Box 1. Categories of data grouped by data type.
Data type | Data description | Included data categories |
---|---|---|
Specific features | Classical features of endometriosis (pelvic pain, dysmenorrhoea, dyspareunia and infertility)2,5,9,14 | Pain (pelvic pain, dyspareunia, dysmenorrhoea) Menstrual (flow) Infertility Ovarian (for example, cysts) |
Non-specific symptoms | Abdominal pain and gastrointestinal symptoms, fatigue, urinary symptoms; additional diagnoses, including irritable bowel syndrome5 | Menstrual (timing) Genital/other gynaecological Urinary Lower GI Upper GI Fatigue |
Diagnostic tests and procedures | Primary care tests, referred investigations such as diagnostic ultrasound, and specialist procedures such as laparoscopy | Full blood count Genital swabs Laparoscopy Abdominal or pelvic ultrasound Thyroid function |
Treatments | Hormonal treatment for endometriosis (for example, gonadotropin-releasing hormone agonists) Prescriptions for contraception Analgesic drugs Antidepressant drugs |
Hormonal treatment Contraception NSAID Codeine or other opioids Tricyclic SSRI and related antidepressants |
Lower GI = pain, bloating, irritable bowel syndrome. NSAID = non-steroidal anti-inflammatory drugs. SSRI = selective serotonin reuptake inhibitor. Upper GI = dyspepsia, reflux, nausea.

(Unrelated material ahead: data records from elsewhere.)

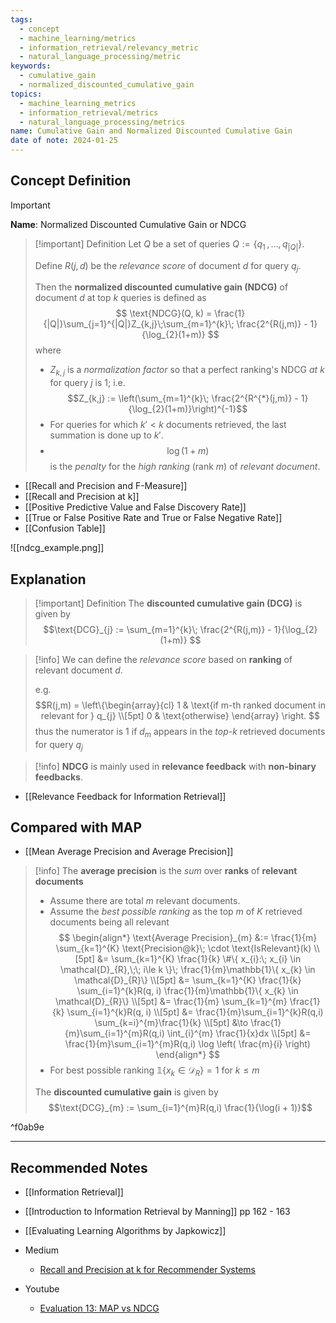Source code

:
 ```yaml
---
tags:
  - concept
  - machine_learning/metrics
  - information_retrieval/relevancy_metric
  - natural_language_processing/metric
keywords:
  - cumulative_gain
  - normalized_discounted_cumulative_gain
topics:
  - machine_learning_metrics
  - information_retrieval/metrics
  - natural_language_processing/metrics
name: Cumulative Gain and Normalized Discounted Cumulative Gain
date of note: 2024-01-25
---
```

## Concept Definition

>[!important]
>**Name**: Normalized Discounted Cumulative Gain or NDCG

>[!important] Definition
>Let $Q$ be a set of queries $Q := \{q_{1}\,{,}\ldots{,}\, q_{|Q|} \}$. 
>
>Define $R(j,d)$ be the *relevance score* of document $d$ for query $q_{j}$. 
>
>Then the **normalized discounted cumulative gain (NDCG)** of document $d$ at top $k$ queries is defined as 
>$$
>\text{NDCG}(Q, k) = \frac{1}{|Q|}\sum_{j=1}^{|Q|}Z_{k,j}\;\sum_{m=1}^{k}\; \frac{2^{R(j,m)} - 1}{\log_{2}(1+m)}
>$$
>where
>- $Z_{k,j}$ is a *normalization factor* so that a perfect ranking's NDCG *at $k$* for query $j$ is $1$; i.e. $$Z_{k,j} := \left(\sum_{m=1}^{k}\; \frac{2^{R^{*}(j,m)} - 1}{\log_{2}(1+m)}\right)^{-1}$$
>- For queries for which $k' < k$ documents retrieved, the last summation is done up to $k'$.
>- $$\log(1+m)$$ is the *penalty* for the *high ranking* (rank $m$) of *relevant document*.


- [[Recall and Precision and F-Measure]]
- [[Recall and Precision at k]]
- [[Positive Predictive Value and False Discovery Rate]]
- [[True or False Positive Rate and True or False Negative Rate]]
- [[Confusion Table]]

![[ndcg_example.png]]


## Explanation

>[!important] Definition
>The **discounted cumulative gain (DCG)** is given by 
>$$\text{DCG}_{j} := \sum_{m=1}^{k}\; \frac{2^{R(j,m)} - 1}{\log_{2}(1+m)} $$
>

>[!info]
>We can define the *relevance score* based on **ranking** of relevant document $d$.
>
>e.g. $$R(j,m) = \left\{\begin{array}{cl} 1 & \text{if m-th ranked document  in relevant for } q_{j} \\[5pt] 0 & \text{otherwise} \end{array} \right. $$ thus the numerator is $1$ if $d_{m}$ appears in the *top-k* retrieved documents for query $q_{j}$

>[!info]
>**NDCG** is mainly used in **relevance feedback** with **non-binary feedbacks**.

- [[Relevance Feedback for Information Retrieval]]

## Compared with MAP

- [[Mean Average Precision and Average Precision]]

>[!info]
>The **average precision** is the *sum* over **ranks** of **relevant documents**
>- Assume there are total $m$ relevant documents.
>- Assume the *best possible ranking* as the top $m$ of $K$ retrieved documents being all relevant
>$$
>\begin{align*}
>\text{Average Precision}_{m} &:= \frac{1}{m} \sum_{k=1}^{K} \text{Precision@k}\; \cdot \text{IsRelevant}(k) \\[5pt]
>&= \sum_{k=1}^{K} \frac{1}{k} \#\{ x_{i}:\; x_{i} \in \mathcal{D}_{R},\;\;  i\le k \}\; \frac{1}{m}\mathbb{1}\{ x_{k} \in \mathcal{D}_{R}\} \\[5pt]
>&= \sum_{k=1}^{K} \frac{1}{k} \sum_{i=1}^{k}R(q, i) \frac{1}{m}\mathbb{1}\{ x_{k} \in \mathcal{D}_{R}\} \\[5pt]
>&= \frac{1}{m} \sum_{k=1}^{m} \frac{1}{k} \sum_{i=1}^{k}R(q, i)  \\[5pt]
>&= \frac{1}{m}\sum_{i=1}^{k}R(q,i) \sum_{k=i}^{m}\frac{1}{k} \\[5pt] 
>&\to \frac{1}{m}\sum_{i=1}^{m}R(q,i) \int_{i}^{m} \frac{1}{x}dx  \\[5pt] 
>&= \frac{1}{m}\sum_{i=1}^{m}R(q,i)  \log \left( \frac{m}{i} \right)
>\end{align*}
>$$ 
>- For best possible ranking $\mathbb{1}\{ x_{k} \in \mathcal{D}_{R}\}  = 1$ for $k\le m$
>
>The **discounted cumulative gain** is given by $$\text{DCG}_{m} := \sum_{i=1}^{m}R(q,i) \frac{1}{\log(i + 1)}$$ 

^f0ab9e




-----------
##  Recommended Notes

- [[Information Retrieval]]

- [[Introduction to Information Retrieval by Manning]] pp 162 - 163
- [[Evaluating Learning Algorithms by Japkowicz]]

- Medium
	- [Recall and Precision at k for Recommender Systems](https://medium.com/@m_n_malaeb/recall-and-precision-at-k-for-recommender-systems-618483226c54)

- Youtube
	- [Evaluation 13: MAP vs NDCG](https://www.youtube.com/watch?v=qm1In7NH8WE)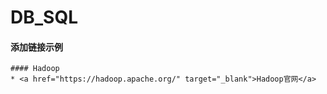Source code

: # DB_SQL
#### 添加链接示例
```
#### Hadoop
* <a href="https://hadoop.apache.org/" target="_blank">Hadoop官网</a>
```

The data was enriched by introducing composite features that were based on the clinical experience of the investigators and on interviews with 10 experts (six gynaecologists, two specialists in reproductive health, and two representatives of a lay support organisation). Interviews sought to identify tacit patterns in symptoms, which clinicians thought may be predictive of a diagnosis, were audio recorded, transcribed, and analysed thematically. Composite features were specified according to one of five relationships: proximity, following, separated, during, and exclusive. These are summarised in Box 2.
Box 2. Types of composite features used in constructing predictors.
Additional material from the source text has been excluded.